The printed representation for floating point numbers requires either a decimal point (with at least one digit following), an exponent, or both. For example, `1500.0', `15e2', `15.0e2', `1.5e3', and `.15e4' are five ways of writing a floating point number whose value is 1500. They are all equivalent. You can also use a minus sign to write negative floating point numbers, as in `-1.0'.
Please bear in mind that floating point numbers have a limited and fixed precision although the printed output may suggest something else. The precision varies (depending on the machine) between 12 and 38 digits. Also note, that internally numbers are processed in a 2-adic arithmetic, hence some real numbers cannot be represented precisely and are rounded to the next precisely representable float instead.

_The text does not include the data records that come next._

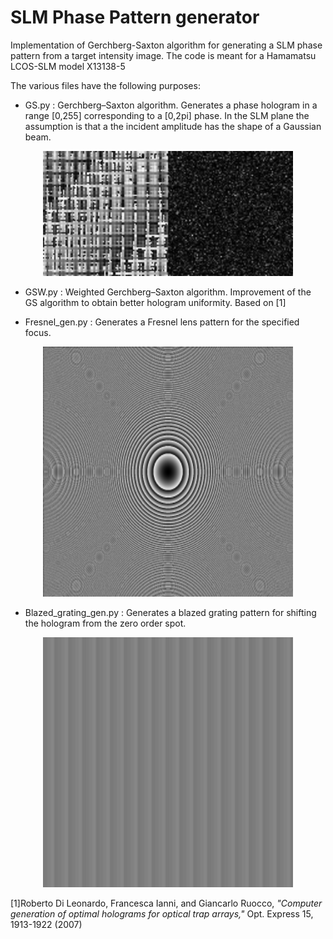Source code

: # SLM Phase Pattern generator

Implementation of Gerchberg-Saxton algorithm for generating a SLM phase pattern from a target intensity image.
The code is meant for a Hamamatsu LCOS-SLM model X13138-5

The various files have the following purposes:
* GS.py : Gerchberg–Saxton algorithm. Generates a phase hologram in a range [0,255] corresponding to a [0,2pi] phase. In the SLM plane the assumption is that a the incident amplitude has the shape of a Gaussian beam.

<p align="center">
  <img width="400" height="200" src="https://github.com/mmazzanti/SLM_phase_pattern/blob/master/Presentation_files/SLM_evol_show.gif">
</p>

* GSW.py : Weighted Gerchberg–Saxton algorithm. Improvement of the GS algorithm to obtain better hologram uniformity. Based on [1]

* Fresnel_gen.py : Generates a Fresnel lens pattern for the specified focus.

<p align="center">
  <img width="400" height="400" src="https://github.com/mmazzanti/SLM_phase_pattern/blob/master/Presentation_files/Lens_show.png">
</p>

* Blazed_grating_gen.py : Generates a blazed grating pattern for shifting the hologram from the zero order spot.

<p align="center">
  <img width="400" height="400" src="https://github.com/mmazzanti/SLM_phase_pattern/blob/master/Presentation_files/Grating_show.png">
</p>


[1]Roberto Di Leonardo, Francesca Ianni, and Giancarlo Ruocco, *"Computer generation of optimal holograms for optical trap arrays,"* Opt. Express 15, 1913-1922 (2007)

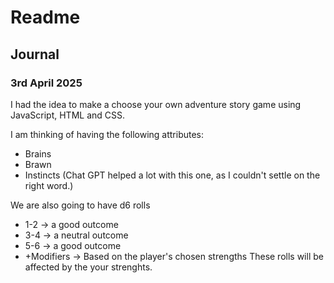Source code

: # Readme

## Journal

### 3rd April 2025

I had the idea to make a choose your own adventure story game using JavaScript, HTML and CSS. 

I am thinking of having the following attributes:

- Brains
- Brawn
- Instincts (Chat GPT helped a lot with this one, as I couldn't settle on the right word.)

We are also going to have d6 rolls

- 1-2 → a good outcome
- 3-4 → a neutral outcome
- 5-6 → a good outcome
- +Modifiers → Based on the player's chosen strengths
These rolls will be affected by the your strenghts.

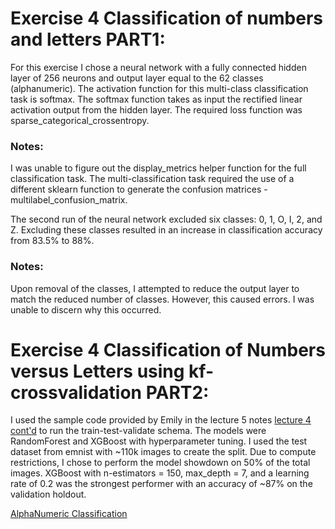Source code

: # Exercise 4 Classification of numbers and letters PART1:

For this exercise I chose a neural network with a fully connected hidden layer of 256 neurons and output layer equal to the 62 classes (alphanumeric).  The activation function for this multi-class classification task is softmax. The softmax function takes as input the rectified linear activation output from the hidden layer.  The required loss function was sparse_categorical_crossentropy. 

### Notes:
I was unable to figure out the display_metrics helper function for the full classification task. The multi-classification task required the use of a different sklearn function to generate the confusion matrices - multilabel_confusion_matrix.    


The second run of the neural network excluded six classes: 0, 1, O, I, 2, and Z.  Excluding these classes resulted in an increase in classification accuracy from 83.5% to 88%.  

### Notes:
Upon removal of the classes, I attempted to reduce the output layer to match the reduced number of classes.  However, this caused errors.  I was unable to discern why this occurred.

# Exercise 4 Classification of Numbers versus Letters using kf-crossvalidation PART2:

I used the sample code provided by Emily in the lecture 5 notes [lecture 4 cont'd](https://not.badmath.org/Lecture-5-Lecture-4-cont-d-6b685fdad4df4ec29f30c07f89597daf) to run the train-test-validate schema.  The models were RandomForest and XGBoost with hyperparameter tuning.  I used the test dataset from emnist with ~110k images to create the split.  Due to compute restrictions, I chose to perform the model showdown on 50% of the total images.  XGBoost with n-estimators = 150, max_depth = 7, and a learning rate of 0.2 was the strongest performer with an accuracy of ~87% on the validation holdout.  

[AlphaNumeric Classification](https://github.com/crapplersassistant/datasci_223/blob/exercise_4/exercises/4-classification/exercise.ipynb)
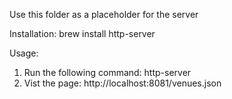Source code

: Use this folder as a placeholder for the server

Installation:
brew install http-server

Usage:
1. Run the following command: http-server
2. Vist the page: http://localhost:8081/venues.json
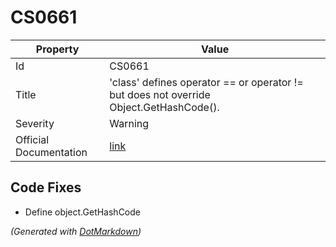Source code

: # CS0661

| Property               | Value                                                                                       |
| ---------------------- | ------------------------------------------------------------------------------------------- |
| Id                     | CS0661                                                                                      |
| Title                  | 'class' defines operator == or operator \!= but does not override Object\.GetHashCode\(\)\. |
| Severity               | Warning                                                                                     |
| Official Documentation | [link](http://docs.microsoft.com/en-us/dotnet/csharp/misc/cs0661)                           |

## Code Fixes

* Define object\.GetHashCode

*\(Generated with [DotMarkdown](http://github.com/JosefPihrt/DotMarkdown)\)*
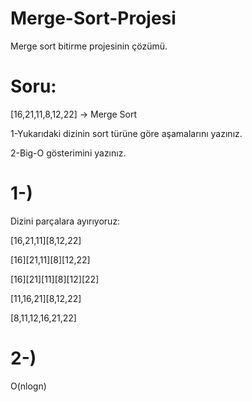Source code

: # Merge-Sort-Projesi
Merge sort bitirme projesinin çözümü.

# Soru:

[16,21,11,8,12,22] -> Merge Sort

1-Yukarıdaki dizinin sort türüne göre aşamalarını yazınız.

2-Big-O gösterimini yazınız.

# 1-)

Dizini parçalara ayırıyoruz:

[16,21,11][8,12,22]

[16][21,11][8][12,22]

[16][21][11][8][12][22]

[11,16,21][8,12,22]

[8,11,12,16,21,22]

# 2-) 

O(nlogn)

Most modern computers support the IEEE floating point standard, which
provides for positive infinity and negative infinity as floating point
values. It also provides for a class of values called NaN or
"not-a-number"; numerical functions return such values in cases where
there is no correct answer. For example, (sqrt -1.0) returns a
NaN. For practical purposes, there's no significant difference between
different NaN values in SXEmacs Lisp, and there's no rule for precisely
which NaN value should be used in a particular case, so this manual
doesn't try to distinguish them. SXEmacs Lisp has no read syntax for NaNs
or infinities; perhaps we should create a syntax in the future.
You can use logb to extract the binary exponent of a floating
point number (or estimate the logarithm of an integer):
This function returns the binary exponent of number. More precisely, the value is the logarithm of number base 2, rounded down to an integer.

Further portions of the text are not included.